# [Directions]
Set down exactly, and only, the lines from the one with "Có TK 111 : 2.100.000" to the final line of the entries, both included.

# [Saved entries]
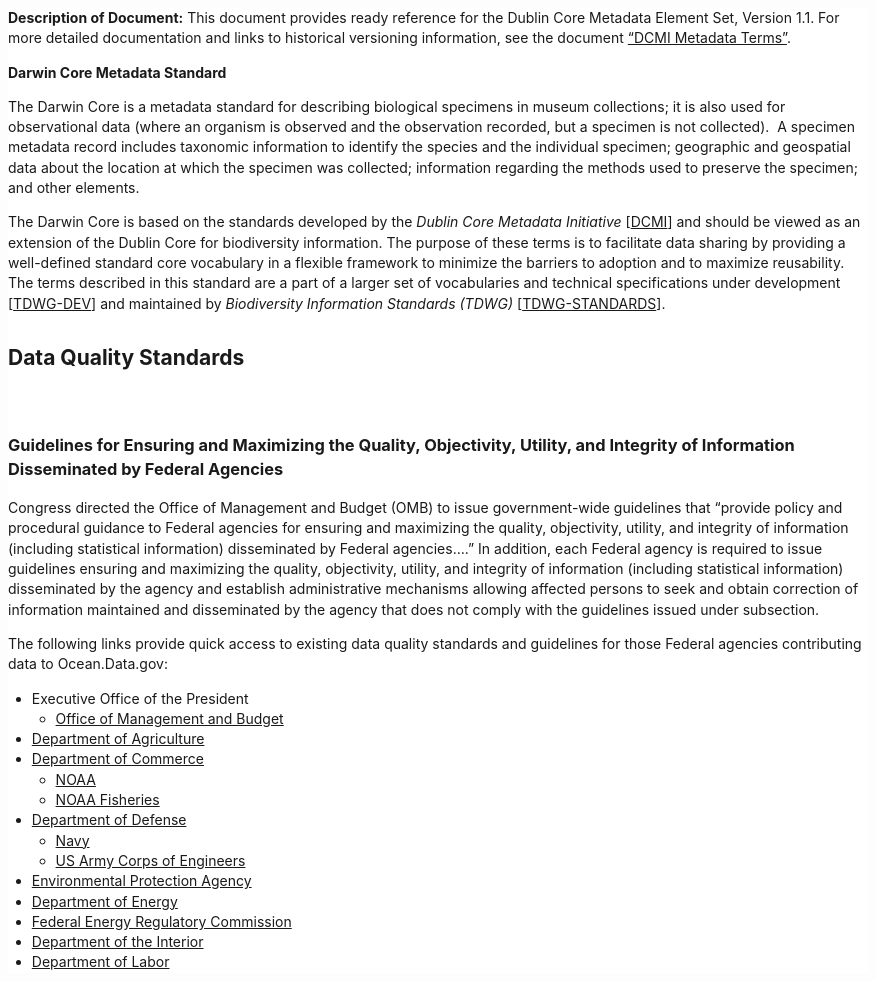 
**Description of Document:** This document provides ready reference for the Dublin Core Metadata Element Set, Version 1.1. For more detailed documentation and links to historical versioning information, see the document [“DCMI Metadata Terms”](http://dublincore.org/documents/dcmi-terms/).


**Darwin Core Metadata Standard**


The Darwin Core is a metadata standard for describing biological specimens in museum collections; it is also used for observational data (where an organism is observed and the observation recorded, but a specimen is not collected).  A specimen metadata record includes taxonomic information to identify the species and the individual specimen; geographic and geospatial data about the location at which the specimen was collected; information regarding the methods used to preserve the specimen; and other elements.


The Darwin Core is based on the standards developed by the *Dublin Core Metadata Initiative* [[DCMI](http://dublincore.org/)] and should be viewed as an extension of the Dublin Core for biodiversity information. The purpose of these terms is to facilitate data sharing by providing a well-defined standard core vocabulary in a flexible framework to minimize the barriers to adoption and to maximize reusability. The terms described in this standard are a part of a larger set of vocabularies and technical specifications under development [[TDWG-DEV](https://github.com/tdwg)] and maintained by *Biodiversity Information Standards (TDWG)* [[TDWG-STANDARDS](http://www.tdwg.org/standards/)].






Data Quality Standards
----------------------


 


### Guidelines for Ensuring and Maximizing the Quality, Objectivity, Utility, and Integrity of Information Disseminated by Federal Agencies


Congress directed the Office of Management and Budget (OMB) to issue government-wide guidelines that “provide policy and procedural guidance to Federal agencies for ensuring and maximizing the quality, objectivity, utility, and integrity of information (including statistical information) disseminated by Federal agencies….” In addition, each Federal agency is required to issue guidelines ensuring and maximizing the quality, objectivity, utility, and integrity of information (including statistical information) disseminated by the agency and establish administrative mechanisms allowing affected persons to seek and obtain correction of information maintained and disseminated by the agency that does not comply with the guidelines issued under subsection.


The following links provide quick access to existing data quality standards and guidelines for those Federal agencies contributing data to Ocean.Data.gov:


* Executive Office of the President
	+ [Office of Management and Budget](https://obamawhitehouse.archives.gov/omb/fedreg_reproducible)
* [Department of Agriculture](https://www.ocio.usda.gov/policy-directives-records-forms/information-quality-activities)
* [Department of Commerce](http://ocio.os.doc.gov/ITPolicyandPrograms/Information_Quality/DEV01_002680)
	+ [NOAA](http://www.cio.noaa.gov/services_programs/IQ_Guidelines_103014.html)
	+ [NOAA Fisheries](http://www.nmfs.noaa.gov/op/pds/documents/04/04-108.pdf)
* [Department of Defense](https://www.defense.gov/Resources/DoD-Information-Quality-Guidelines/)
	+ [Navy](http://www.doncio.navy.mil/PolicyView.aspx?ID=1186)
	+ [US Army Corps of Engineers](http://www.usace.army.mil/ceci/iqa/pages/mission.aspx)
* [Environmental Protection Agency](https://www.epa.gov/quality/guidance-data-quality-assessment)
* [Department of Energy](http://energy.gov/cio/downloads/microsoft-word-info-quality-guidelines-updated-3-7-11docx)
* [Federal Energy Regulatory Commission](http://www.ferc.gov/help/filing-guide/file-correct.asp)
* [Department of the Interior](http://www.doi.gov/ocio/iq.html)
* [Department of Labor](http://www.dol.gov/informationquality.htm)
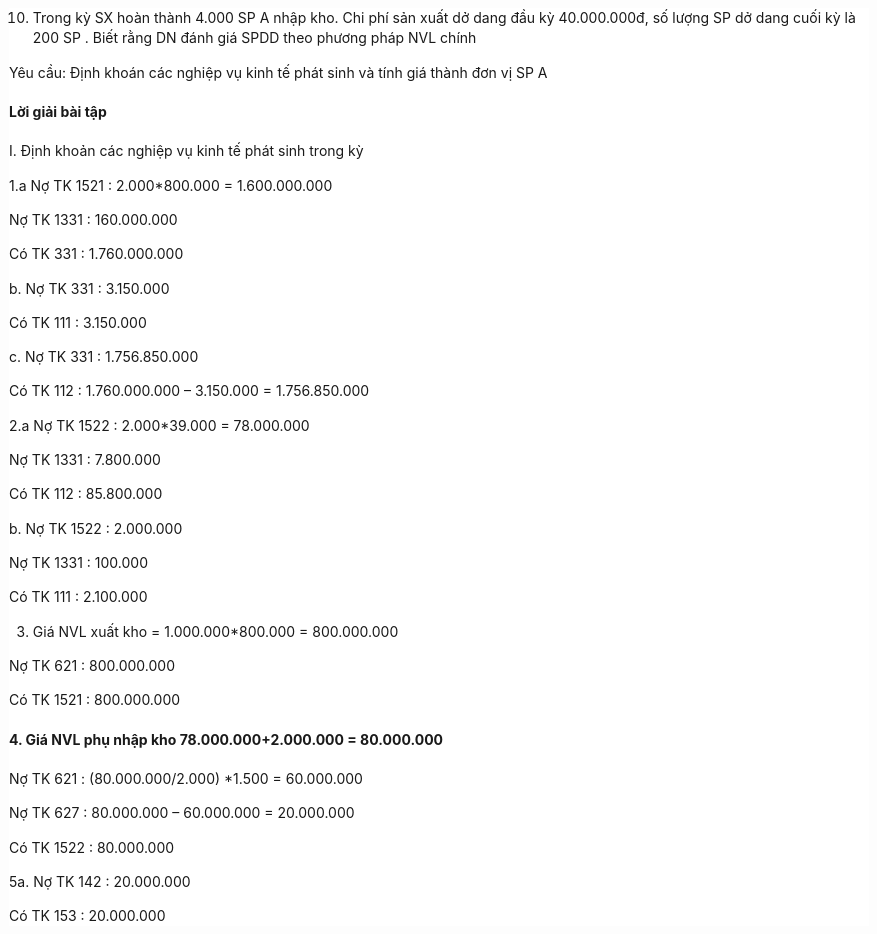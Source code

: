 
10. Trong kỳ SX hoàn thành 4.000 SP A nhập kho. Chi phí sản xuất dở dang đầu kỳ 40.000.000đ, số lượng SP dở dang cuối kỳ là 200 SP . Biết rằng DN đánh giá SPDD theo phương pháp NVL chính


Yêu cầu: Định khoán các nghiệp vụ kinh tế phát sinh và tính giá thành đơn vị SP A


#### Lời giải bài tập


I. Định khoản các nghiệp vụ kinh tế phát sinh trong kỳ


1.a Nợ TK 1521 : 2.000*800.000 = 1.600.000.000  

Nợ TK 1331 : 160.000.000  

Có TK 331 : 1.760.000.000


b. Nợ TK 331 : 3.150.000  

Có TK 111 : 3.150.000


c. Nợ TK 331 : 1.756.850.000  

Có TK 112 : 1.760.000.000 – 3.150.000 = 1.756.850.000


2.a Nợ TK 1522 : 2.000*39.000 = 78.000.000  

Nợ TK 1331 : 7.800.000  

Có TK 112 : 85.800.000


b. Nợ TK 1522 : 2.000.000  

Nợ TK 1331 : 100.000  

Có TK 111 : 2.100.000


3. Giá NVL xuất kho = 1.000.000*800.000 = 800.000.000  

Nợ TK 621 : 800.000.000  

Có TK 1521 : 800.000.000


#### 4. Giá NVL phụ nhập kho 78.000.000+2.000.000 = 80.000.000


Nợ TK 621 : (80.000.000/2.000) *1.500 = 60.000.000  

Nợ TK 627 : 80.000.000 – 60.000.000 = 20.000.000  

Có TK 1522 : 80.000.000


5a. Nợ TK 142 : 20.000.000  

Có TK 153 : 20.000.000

# [Solved problem]
Có TK 111 : 2.100.000


3. Giá NVL xuất kho = 1.000.000*800.000 = 800.000.000  

Nợ TK 621 : 800.000.000  

Có TK 1521 : 800.000.000


#### 4. Giá NVL phụ nhập kho 78.000.000+2.000.000 = 80.000.000


Nợ TK 621 : (80.000.000/2.000) *1.500 = 60.000.000  

Nợ TK 627 : 80.000.000 – 60.000.000 = 20.000.000  

Có TK 1522 : 80.000.000


5a. Nợ TK 142 : 20.000.000  

Có TK 153 : 20.000.000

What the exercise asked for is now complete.